3.  **Train-Test Split:** Split the data *before* any transformations to prevent data leakage.
4.  **Encoding:** Convert all categorical features (`sub_grade`, `term`, `purpose`, etc.) into a numeric format.
5.  **Scaling:** Apply `StandardScaler` to all numerical features, which is essential for Logistic Regression.
6.  **Save Output:** Save the final, model-ready `X_train`, `X_test`, `y_train`, and `y_test` files.

In [None]:
import pandas as pd
from sklearn.model_selection import train_test_split
from sklearn.preprocessing import StandardScaler, OneHotEncoder
import numpy as np
import os

## Configuration
Define the input file (our master sample).

In [None]:
# --- Configuration ---
INPUT_FILE = 'lc_loans_master_sample.csv'

## Step 1: Load and Prepare Data
Load the master sample, create our new engineered feature, and drop the redundant columns to avoid multicollinearity.

In [None]:
# Upload 'lc_loans_master_sample.csv' to Colab
try:
    df = pd.read_csv(INPUT_FILE)
    print(f"Loaded master sample with shape: {df.shape}")
except FileNotFoundError:
    print(f"Error: The file '{INPUT_FILE}' was not found.")
    print("Please upload the file to this Colab session.")

# 1. Feature Engineering
# Add 1 to annual_inc to prevent any divide-by-zero errors
df['loan_to_income_ratio'] = df['loan_amnt'] / (df['annual_inc'] + 1)
print("Created 'loan_to_income_ratio' feature.")

# 2. Feature Selection
# Drop redundant/collinear features
features_to_drop = [
    'grade',       # Redundant with sub_grade
    'int_rate',    # Redundant with sub_grade
    'installment'  # Redundant with loan_amnt and term

    # Drop these unhandled text columns
    'pymnt_plan',
    'initial_list_status',
    'application_type',
    'hardship_flag',
    'disbursement_method',
    'debt_settlement_flag'
]
df = df.drop(columns=features_to_drop, errors='ignore')
print(f"Dropped {len(features_to_drop)} redundant features.")

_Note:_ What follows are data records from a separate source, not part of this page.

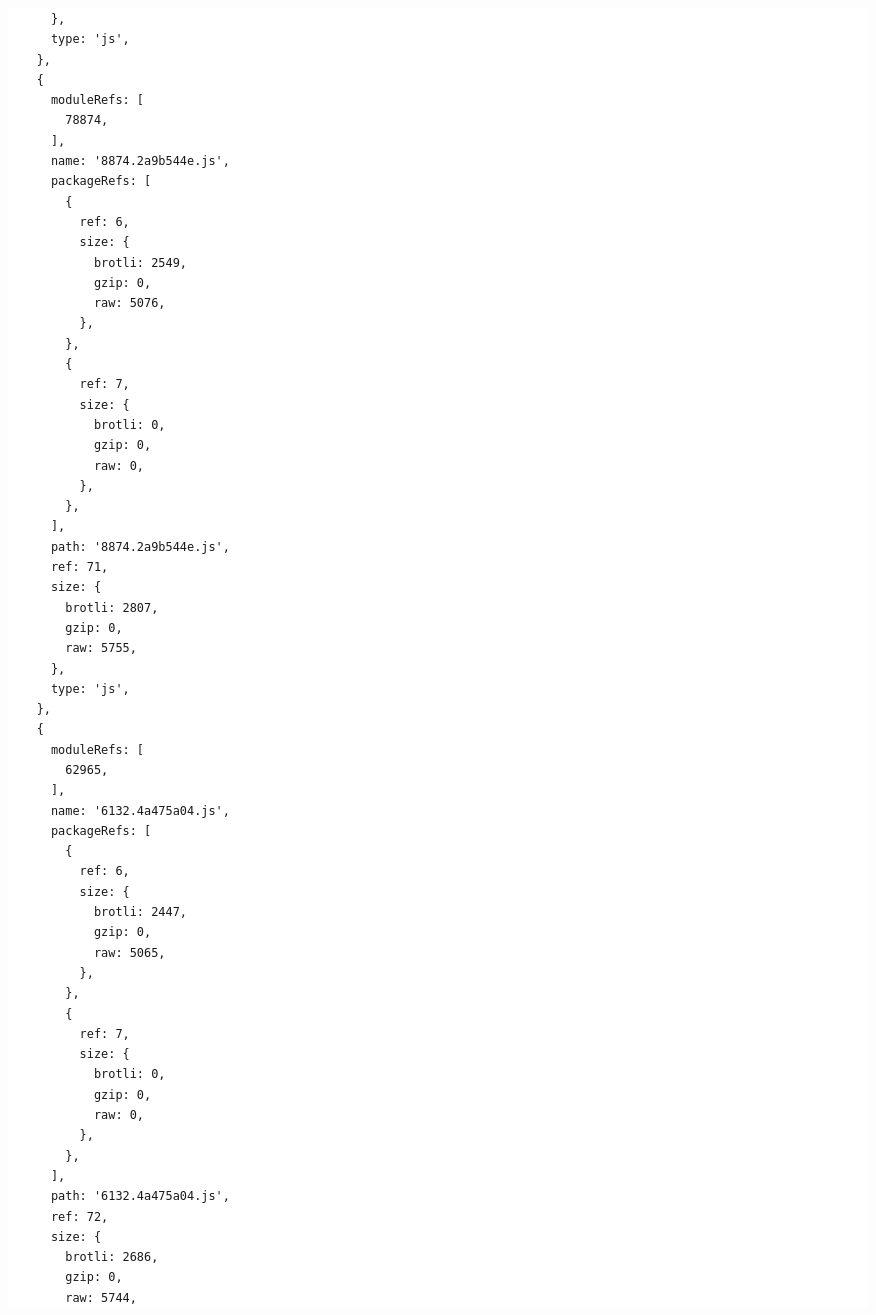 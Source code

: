           },
          type: 'js',
        },
        {
          moduleRefs: [
            78874,
          ],
          name: '8874.2a9b544e.js',
          packageRefs: [
            {
              ref: 6,
              size: {
                brotli: 2549,
                gzip: 0,
                raw: 5076,
              },
            },
            {
              ref: 7,
              size: {
                brotli: 0,
                gzip: 0,
                raw: 0,
              },
            },
          ],
          path: '8874.2a9b544e.js',
          ref: 71,
          size: {
            brotli: 2807,
            gzip: 0,
            raw: 5755,
          },
          type: 'js',
        },
        {
          moduleRefs: [
            62965,
          ],
          name: '6132.4a475a04.js',
          packageRefs: [
            {
              ref: 6,
              size: {
                brotli: 2447,
                gzip: 0,
                raw: 5065,
              },
            },
            {
              ref: 7,
              size: {
                brotli: 0,
                gzip: 0,
                raw: 0,
              },
            },
          ],
          path: '6132.4a475a04.js',
          ref: 72,
          size: {
            brotli: 2686,
            gzip: 0,
            raw: 5744, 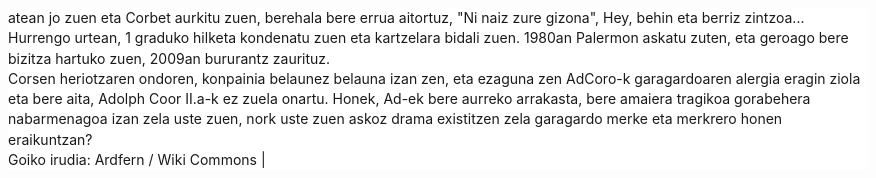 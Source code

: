 atean jo zuen eta Corbet aurkitu zuen, berehala bere errua aitortuz, "Ni naiz zure gizona", Hey, behin eta berriz zintzoa... Hurrengo urtean, 1 graduko hilketa kondenatu zuen eta kartzelara bidali zuen. 1980an Palermon askatu zuten, eta geroago bere bizitza hartuko zuen, 2009an bururantz zaurituz.<br/>Corsen heriotzaren ondoren, konpainia belaunez belauna izan zen, eta ezaguna zen AdCoro-k garagardoaren alergia eragin ziola eta bere aita, Adolph Coor II.a-k ez zuela onartu. Honek, Ad-ek bere aurreko arrakasta, bere amaiera tragikoa gorabehera nabarmenagoa izan zela uste zuen, nork uste zuen askoz drama existitzen zela garagardo merke eta merkrero honen eraikuntzan?<br/>Goiko irudia: Ardfern / Wiki Commons |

## Step 2: Define Features (X) and Target (y)
Separate the data into `X` (our features) and `y` (what we want to predict).

In [None]:
y = df['target']
X = df.drop(columns='target')

print(f"X shape: {X.shape}")
print(f"y shape: {y.shape}")

## Step 3: Train-Test Split
We split the data **before** any encoding or scaling. This is a critical step to prevent "data leakage," which would make our model's test results seem better than they actually are.

We will use `stratify=y` to ensure our 50/50 balance is preserved in both the training and testing sets.

In [None]:
X_train, X_test, y_train, y_test = train_test_split(
    X, y,
    test_size=0.2,     # 20% for testing, 80% for training
    random_state=42,   # Ensures the split is reproducible
    stratify=y         # Keeps the 50/50 balance in both sets
)

print(f"X_train shape: {X_train.shape}")
print(f"X_test shape: {X_test.shape}")

## Step 4: Feature Encoding
Now we convert our remaining text-based columns into numbers.

In [None]:
print("--- Starting Feature Encoding ---")

# --- 4.1 Binary Mapping for 'term' ---
term_map = {36: 0, 60: 1}
X_train['term'] = X_train['term'].map(term_map)
X_test['term'] = X_test['term'].map(term_map)
print("Mapped 'term' to 0 (36mo) and 1 (60mo).")

# --- 4.2 Label Encoding for 'sub_grade' ---
# Create an ordered list of all 35 sub-grades from A1 to G5
all_sub_grades = sorted(X_train['sub_grade'].unique())
# Create the mapping dictionary
sub_grade_map = {grade: i for i, grade in enumerate(all_sub_grades)}

X_train['sub_grade'] = X_train['sub_grade'].map(sub_grade_map)
X_test['sub_grade'] = X_test['sub_grade'].map(sub_grade_map)
print("Mapped 'sub_grade' to ordinal integers (0-34).")

# --- 4.3 One-Hot Encoding for Nominal Features ---
nominal_cols = ['home_ownership', 'purpose', 'verification_status']

# Initialize the OneHotEncoder
# handle_unknown='ignore' tells it to ignore any new categories it might see in the test set
ohe = OneHotEncoder(handle_unknown='ignore', sparse_output=False)

# Fit and transform the training data
ohe_train = ohe.fit_transform(X_train[nominal_cols])
# Only transform the test data (using the fit from training)
ohe_test = ohe.transform(X_test[nominal_cols])

# Create DataFrames from the OHE arrays, using the feature names
ohe_train_df = pd.DataFrame(ohe_train, columns=ohe.get_feature_names_out(), index=X_train.index)
ohe_test_df = pd.DataFrame(ohe_test, columns=ohe.get_feature_names_out(), index=X_test.index)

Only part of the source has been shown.